Il controverso volume di Mancuso ripercorre e rilegge alcuni dei dogmi fondamentali della Chiesa cattolica (l’immortalità dell’anima, il peccato originale, la resurrezione dei morti, la dannazione eterna) e rivolge in particolare la sua attenzione alla «nebbia concettuale» che avvolge il pensiero quando si deve pensare all’anima separata dal corpo, al luogo nel quale essa si dirige dopo la morte corporale.
Per questo motivo l’autore propone una nuova impostazione teologica che possa diventare «universale», cioè un discorso su Dio e la nostra reale relazione con lui da condurre a partire dai dati della ragione, qui intesa nel senso speculativo di intelletto e coscienza morale, secondo cui è vero anche ciò che non si può direttamente verificare, ma che per la sua intrinseca bellezza morale muove e riempie la nostra vita.
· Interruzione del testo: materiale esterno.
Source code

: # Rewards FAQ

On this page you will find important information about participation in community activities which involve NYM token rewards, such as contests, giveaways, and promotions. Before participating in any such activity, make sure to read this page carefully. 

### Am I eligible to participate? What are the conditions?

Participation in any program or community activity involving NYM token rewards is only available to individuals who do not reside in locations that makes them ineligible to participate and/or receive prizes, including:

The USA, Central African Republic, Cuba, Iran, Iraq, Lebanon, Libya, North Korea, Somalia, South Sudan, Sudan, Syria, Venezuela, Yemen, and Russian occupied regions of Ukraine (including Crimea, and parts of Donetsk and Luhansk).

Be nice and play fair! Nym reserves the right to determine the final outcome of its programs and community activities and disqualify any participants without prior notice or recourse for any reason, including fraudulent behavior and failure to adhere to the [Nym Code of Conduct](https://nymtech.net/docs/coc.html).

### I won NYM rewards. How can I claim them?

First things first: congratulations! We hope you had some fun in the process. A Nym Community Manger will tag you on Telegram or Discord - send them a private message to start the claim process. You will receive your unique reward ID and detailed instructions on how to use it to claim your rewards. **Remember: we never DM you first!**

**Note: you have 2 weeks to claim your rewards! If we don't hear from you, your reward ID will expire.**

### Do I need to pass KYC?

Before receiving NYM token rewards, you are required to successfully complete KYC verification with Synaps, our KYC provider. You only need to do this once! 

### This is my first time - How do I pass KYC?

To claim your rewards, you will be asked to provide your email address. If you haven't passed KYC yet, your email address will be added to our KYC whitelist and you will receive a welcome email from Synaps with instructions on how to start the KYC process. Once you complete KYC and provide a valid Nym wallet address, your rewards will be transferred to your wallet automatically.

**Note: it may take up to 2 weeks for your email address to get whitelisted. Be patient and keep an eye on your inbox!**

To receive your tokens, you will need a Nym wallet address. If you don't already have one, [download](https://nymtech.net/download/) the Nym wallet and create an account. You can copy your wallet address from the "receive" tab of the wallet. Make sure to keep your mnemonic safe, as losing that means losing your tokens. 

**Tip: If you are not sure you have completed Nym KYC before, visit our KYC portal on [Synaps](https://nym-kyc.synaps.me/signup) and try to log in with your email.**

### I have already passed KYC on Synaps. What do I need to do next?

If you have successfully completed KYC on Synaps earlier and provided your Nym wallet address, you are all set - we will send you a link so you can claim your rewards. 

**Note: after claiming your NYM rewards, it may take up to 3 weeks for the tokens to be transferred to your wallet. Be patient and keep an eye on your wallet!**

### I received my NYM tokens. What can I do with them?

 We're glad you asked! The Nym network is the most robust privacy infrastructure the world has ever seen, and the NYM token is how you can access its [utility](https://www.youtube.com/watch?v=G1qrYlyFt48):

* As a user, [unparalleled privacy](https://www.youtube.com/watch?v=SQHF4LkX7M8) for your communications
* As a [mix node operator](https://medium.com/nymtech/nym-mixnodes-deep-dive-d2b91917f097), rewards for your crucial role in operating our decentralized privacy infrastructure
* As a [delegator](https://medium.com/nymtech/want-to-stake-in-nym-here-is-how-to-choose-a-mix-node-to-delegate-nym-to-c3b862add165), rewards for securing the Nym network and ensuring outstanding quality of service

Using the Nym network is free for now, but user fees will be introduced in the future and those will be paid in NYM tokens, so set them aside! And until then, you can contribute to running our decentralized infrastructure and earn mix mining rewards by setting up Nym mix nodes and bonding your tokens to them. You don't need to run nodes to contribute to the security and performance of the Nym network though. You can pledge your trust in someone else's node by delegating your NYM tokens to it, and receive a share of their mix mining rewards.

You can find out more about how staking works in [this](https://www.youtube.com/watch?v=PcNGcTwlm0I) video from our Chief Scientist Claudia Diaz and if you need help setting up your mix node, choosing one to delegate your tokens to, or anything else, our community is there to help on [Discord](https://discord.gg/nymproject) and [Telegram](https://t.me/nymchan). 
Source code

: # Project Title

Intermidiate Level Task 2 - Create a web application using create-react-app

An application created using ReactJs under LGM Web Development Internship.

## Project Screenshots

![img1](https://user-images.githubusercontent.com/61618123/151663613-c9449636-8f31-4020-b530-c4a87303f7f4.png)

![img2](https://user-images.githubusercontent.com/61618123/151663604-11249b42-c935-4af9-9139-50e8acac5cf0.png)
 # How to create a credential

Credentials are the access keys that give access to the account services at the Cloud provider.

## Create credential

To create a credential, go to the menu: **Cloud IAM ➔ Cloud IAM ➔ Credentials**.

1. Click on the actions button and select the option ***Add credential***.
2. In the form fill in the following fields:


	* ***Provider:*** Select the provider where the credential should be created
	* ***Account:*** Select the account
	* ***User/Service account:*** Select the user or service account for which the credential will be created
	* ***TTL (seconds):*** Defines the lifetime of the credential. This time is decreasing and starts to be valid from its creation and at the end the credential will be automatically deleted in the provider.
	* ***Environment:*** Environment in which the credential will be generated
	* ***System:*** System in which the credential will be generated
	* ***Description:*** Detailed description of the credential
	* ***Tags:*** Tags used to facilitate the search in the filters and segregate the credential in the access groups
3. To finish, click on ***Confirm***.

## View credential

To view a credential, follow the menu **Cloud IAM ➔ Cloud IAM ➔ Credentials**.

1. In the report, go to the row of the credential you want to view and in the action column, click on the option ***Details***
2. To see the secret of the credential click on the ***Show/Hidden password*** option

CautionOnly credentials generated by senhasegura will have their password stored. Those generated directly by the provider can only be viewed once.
Recuperando liberamente diverse dottrine "eterodosse" dell’anima e della creazione e riappropriandosi della loro terminologia, l’autore sostiene che essa viene dal mondo, cioè solo indirettamente da Dio, e che conduce, se attuata in tutte le sue potenzialità, direttamente a Dio.
Così la nascita dell’anima viene qui ricondotta al corpo e alla generazione umana che ad esso dà origine, ipotizzando così anche una possibile conciliazione tra il discorso teologico e i discorsi delle scienze. Solo dall’educazione dell’anima sensitiva (la dimensione psichica) si possono sviluppare prima l’anima razionale, poi l’anima spirituale e infine l’anima spirituale liberamente orientata al bene.
Soltanto a questo livello, il livello dell’anima di grazia, si deve pensare a un intervento diretto di Dio.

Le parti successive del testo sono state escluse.